Studio album by Cakes da Killa
- Released: March 22, 2024
- Length: 27:05
- Label: Young Art
- Producer: Samuel Katz

Cakes da Killa chronology
| Svengali (2022) | Black Sheep (2024) |  |

Singles from Black Sheep
- "Mind Reader" Released: January 24, 2024; "Do Dat Baby" Released: February 23, 2024;

= Black Sheep (Cakes da Killa album) =

Black Sheep is the third studio album by American rapper Cakes da Killa. It was released on March 22, 2024, through Young Art Records.
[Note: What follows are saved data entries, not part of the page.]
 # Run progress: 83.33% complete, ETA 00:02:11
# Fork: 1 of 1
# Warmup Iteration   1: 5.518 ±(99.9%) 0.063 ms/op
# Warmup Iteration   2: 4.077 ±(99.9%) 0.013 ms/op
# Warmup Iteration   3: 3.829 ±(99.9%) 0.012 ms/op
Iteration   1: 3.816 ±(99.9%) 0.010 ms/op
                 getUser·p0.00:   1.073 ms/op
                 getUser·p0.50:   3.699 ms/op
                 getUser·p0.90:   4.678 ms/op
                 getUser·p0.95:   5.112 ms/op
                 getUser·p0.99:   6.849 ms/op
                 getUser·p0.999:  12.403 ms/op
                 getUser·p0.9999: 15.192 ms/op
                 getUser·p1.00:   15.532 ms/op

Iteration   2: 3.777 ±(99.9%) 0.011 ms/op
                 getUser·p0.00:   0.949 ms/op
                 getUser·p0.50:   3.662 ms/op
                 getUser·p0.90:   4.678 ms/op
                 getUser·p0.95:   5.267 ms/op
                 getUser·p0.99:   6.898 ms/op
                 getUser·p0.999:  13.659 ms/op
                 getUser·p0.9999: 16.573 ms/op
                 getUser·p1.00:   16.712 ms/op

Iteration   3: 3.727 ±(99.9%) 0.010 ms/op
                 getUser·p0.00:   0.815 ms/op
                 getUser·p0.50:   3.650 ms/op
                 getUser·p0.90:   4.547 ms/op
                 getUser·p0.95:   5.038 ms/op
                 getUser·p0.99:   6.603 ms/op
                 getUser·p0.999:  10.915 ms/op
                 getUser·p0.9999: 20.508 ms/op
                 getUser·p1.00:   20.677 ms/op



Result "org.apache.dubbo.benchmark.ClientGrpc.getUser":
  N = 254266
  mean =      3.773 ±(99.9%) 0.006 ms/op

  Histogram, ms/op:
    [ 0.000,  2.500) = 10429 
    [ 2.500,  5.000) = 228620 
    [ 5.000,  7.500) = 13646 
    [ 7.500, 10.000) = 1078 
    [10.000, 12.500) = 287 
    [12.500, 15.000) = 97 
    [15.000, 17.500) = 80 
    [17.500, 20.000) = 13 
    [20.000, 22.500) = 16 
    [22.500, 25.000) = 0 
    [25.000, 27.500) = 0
==Background and singles==
Black Sheep marks the second collaboration between Cakes da Killa and producer and composer Samuel Katz. Other contributions include Dawn Richard, Wuhryns Dumas and Stout. The record sees the duo at their "most comfortable and confident" with Cakes writing all the lyrics and Katz handling the production. It serves as an hommage to the club life and "cloistered spaces" of Manhattan and Brooklyn as an "artful synthesis" of "audacious" rap and "club-ready" production. The title Black Sheep is a reference to the feeling that the queer rapper has never "landed comfortably" in a specific scene.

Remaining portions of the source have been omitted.